I didn’t make a CONSCIOUS choice to grab the pretzels, I just did, because I wasn’t THINKING. Autopilot isn’t always a bad thing, for example, when you get into a car do you consciously think, “Ok, now I need to grab the seatbelt and pull it across my body, and find the other end, and click it together, and adjust it so it doesn’t bother my neck and ok I’m ready.” No! You just pull the seat belt and lock it in place without really thinking about it! This is good, because the choices we made when we started putting the seatbelt on ourselves (once mom and dad started letting us do it!) created a HABIT. When we were young, we likely did think, ok time to put my seatbelt on, and go through the whole process, because it was new to us, but eventually a HABIT was created and has then turned our mind off of that particular event that most of us do a couple times a day. This is a GOOD habit, it’s when we let habits get created that sabotage our ultimate goals that we run into some trouble because now we’re on ‘sabotaging autopilot mode’ and that is not going to get you anywhere near success.

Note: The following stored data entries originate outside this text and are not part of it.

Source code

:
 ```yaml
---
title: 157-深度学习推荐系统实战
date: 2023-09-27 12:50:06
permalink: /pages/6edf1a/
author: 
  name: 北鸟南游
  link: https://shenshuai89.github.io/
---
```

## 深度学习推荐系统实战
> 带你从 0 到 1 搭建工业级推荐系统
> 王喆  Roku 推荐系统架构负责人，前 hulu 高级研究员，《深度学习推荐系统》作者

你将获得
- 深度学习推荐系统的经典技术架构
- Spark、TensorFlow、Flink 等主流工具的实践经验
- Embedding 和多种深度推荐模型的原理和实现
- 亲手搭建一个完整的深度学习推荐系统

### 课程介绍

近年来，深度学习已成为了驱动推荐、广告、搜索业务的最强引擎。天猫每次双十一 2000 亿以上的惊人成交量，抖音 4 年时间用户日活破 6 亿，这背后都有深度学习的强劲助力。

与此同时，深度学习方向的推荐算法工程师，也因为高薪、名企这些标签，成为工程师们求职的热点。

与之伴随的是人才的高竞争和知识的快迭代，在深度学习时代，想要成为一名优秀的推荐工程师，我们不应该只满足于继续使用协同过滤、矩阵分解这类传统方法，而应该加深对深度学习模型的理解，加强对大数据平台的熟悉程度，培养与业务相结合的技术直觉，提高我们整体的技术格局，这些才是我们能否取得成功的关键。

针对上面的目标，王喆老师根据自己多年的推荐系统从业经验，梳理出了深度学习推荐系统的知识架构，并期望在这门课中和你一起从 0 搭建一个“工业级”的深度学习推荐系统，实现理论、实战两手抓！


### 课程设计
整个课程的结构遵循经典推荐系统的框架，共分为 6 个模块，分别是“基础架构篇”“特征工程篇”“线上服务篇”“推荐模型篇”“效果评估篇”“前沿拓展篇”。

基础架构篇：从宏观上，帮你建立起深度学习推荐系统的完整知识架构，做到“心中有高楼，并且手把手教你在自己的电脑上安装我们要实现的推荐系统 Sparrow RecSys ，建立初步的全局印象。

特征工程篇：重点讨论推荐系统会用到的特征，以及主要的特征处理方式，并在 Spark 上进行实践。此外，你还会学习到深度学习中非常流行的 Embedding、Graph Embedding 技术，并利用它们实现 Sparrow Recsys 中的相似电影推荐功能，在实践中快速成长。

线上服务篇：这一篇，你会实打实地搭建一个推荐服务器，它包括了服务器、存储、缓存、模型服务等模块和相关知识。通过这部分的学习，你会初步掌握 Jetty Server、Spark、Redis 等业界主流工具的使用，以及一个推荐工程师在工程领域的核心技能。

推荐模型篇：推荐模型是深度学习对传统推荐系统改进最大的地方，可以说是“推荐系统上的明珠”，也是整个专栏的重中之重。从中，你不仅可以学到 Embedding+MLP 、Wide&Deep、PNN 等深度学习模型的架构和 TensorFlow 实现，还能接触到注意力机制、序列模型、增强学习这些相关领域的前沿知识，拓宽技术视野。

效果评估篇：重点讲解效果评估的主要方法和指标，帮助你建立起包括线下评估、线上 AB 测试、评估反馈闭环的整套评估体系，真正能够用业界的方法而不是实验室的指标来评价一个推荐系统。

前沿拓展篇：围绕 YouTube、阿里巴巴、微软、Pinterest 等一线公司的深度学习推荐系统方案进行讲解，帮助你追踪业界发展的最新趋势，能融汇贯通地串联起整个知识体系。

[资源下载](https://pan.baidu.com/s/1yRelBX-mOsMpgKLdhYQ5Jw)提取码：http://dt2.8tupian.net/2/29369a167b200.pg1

I am currently reading The Compound Effect, which I highly recommend! It talks about how creating healthy habits, not just healthy as in food and fitness related but even saving money or spending more quality time with your family, can lead you to a life of great success in different areas of your life!

  • You first need to decide what success means to you, think small to begin with so you can get the feel for it. For me, I would achieve success with my hydration if for an entire month I drank my daily requirement of 2.5 liters of water. This seemed easy enough to say out loud, but I found myself ignoring water and sometimes would go a full day without a single DROP. Yikes!!
  • Once you have decided what it is you want to do- you NEED to track it. I used a notepad application on my phone, though you are also welcome to use a REAL notebook and pen to track yourself. Every time I drank water, I would write it down on the notebook. No matter if it was a sip, or a whole glass at once, I would track how much water I drank throughout the day. At the end of the first week I looked at my numbers and was pretty surprised. During the first four days I drank less than a liter a day. Nowhere near my goal. Later in the week, I wanted to be able to write down on my notepad that I drank water so I would purposely CHOOSE to go drink some.
  • Next, continue tracking for THREE more weeks. I know, seems tedious, but you need to develop a HABIT of consciously CHOOSING to do something or not do something, depending on what you are tracking. They say it takes 21 days to form a habit, and that’s what we’re trying to do.
  • At the end you will have noticed a pattern, I now CHOOSE to drink water. I still track it, but I am more conscious of my decision to drink it now rather than my autopilot lack of a choice, to ignore it. I’ve lost some water weight because of this! I was always dehydrated, just chose to ignore the signs, now I feel more awake, and drinking water makes me feel like I’m making a choice in the best direction.
Now you try.
  • Come up with a goal. (Losing weight, Saving money, Being better at your job)
  • Track your behaviour and choices for 1 week. (Track everything you put in your mouth, track every dollar you spend, track how long you spend on Personal Development a day)
  • Look at your results, be conscious of your choices and track for THREE more weeks.
  • You’ve developed a new habit!! Congratulations!